From Euripides we have Some Guy in a 3,000 Year Old Poem Said Stuff:

I was reading Victor Davis Hanson and John Heath's book Who Killed Homer? and found this gem. Odysseus, the hero of the Odyssey encounters a young woman, Nausicaa, on the beach. In speaking with her, he gives a speech about the values of married life:

Nothing is better, he suggests, than when a husband and wife share a house and their hearts, "a great pain to their enemies [the ill-minded ones] and a joy to their friends [the well-minded ones], and they themselves are highly esteemed" (p. 191).
I haven't read the Oddysey in a while, but how many times did Oddyseus cheat on his wife? I can think of Calypso and Circe right off the top of my head. Beyond that, marriage among the ancient Greeks had about as much to do with modern US marriage as a firefly has to do with nuclear power.
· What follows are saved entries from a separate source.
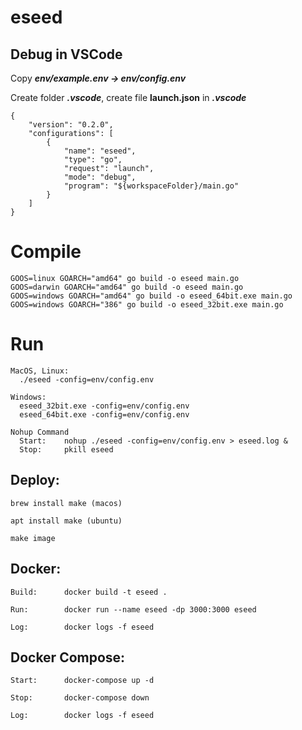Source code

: # eseed

## Debug in VSCode

Copy ***env/example.env -> env/config.env***

Create folder ***.vscode***, create file **launch.json** in ***.vscode***

```
{
	"version": "0.2.0",
	"configurations": [
		{
			"name": "eseed",
			"type": "go",
			"request": "launch",
			"mode": "debug",
			"program": "${workspaceFolder}/main.go"
		}
	]
}
```

# Compile

```
GOOS=linux GOARCH="amd64" go build -o eseed main.go
GOOS=darwin GOARCH="amd64" go build -o eseed main.go
GOOS=windows GOARCH="amd64" go build -o eseed_64bit.exe main.go
GOOS=windows GOARCH="386" go build -o eseed_32bit.exe main.go
```

# Run

```
MacOS, Linux:
  ./eseed -config=env/config.env

Windows:
  eseed_32bit.exe -config=env/config.env
  eseed_64bit.exe -config=env/config.env

Nohup Command
  Start:	nohup ./eseed -config=env/config.env > eseed.log &
  Stop:		pkill eseed
```

## Deploy:

```
brew install make (macos)

apt install make (ubuntu)

make image
```

## Docker:

```
Build:		docker build -t eseed .

Run:		docker run --name eseed -dp 3000:3000 eseed

Log:		docker logs -f eseed
```

## Docker Compose:

```
Start:		docker-compose up -d

Stop:		docker-compose down

Log:		docker logs -f eseed
```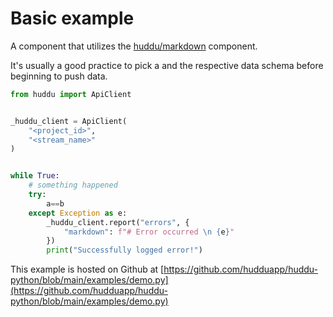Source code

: # Basic example

A component that utilizes the [huddu/markdown](https://huddu.io/marketplace/697468167417722477) component.

It's usually a good practice to pick a and the respective data schema before beginning to push data.

```python
from huddu import ApiClient


_huddu_client = ApiClient(
    "<project_id>",
    "<stream_name>"
)


while True:
    # something happened
    try:
        a==b
    except Exception as e:
        _huddu_client.report("errors", {
            "markdown": f"# Error occurred \n {e}"
        })
        print("Successfully logged error!")
```

This example is hosted on Github at [https://github.com/hudduapp/huddu-python/blob/main/examples/demo.py](https://github.com/hudduapp/huddu-python/blob/main/examples/demo.py)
From PomegranateApple we get Marriage Fills Chairs (and we wouldn't want empty chairs, now would we?):

My friends always laugh when they walk into the house where I live. There are so many chairs. (You can’t see the rest of the room. There are more chairs.) Way more chairs than we need in the house. I mean, it’s funny.

It normal to me, because growing up, whenever I visited my grandparents’ house: they were never enough chairs.

Ummmm . . . marriage doesn't fill chairs, people do. I guess gay people can't get a roomful of people together to fill up chairs?

The every amusing Opine Editorials gives us a title and a link. When Young Men Are Scarce, They're More Likely to Play the Field Than to Propose. In other news, if the only ice cream available is vanilla, I'll take vanilla. If there are 31 flavors available, I'll probably pick something else.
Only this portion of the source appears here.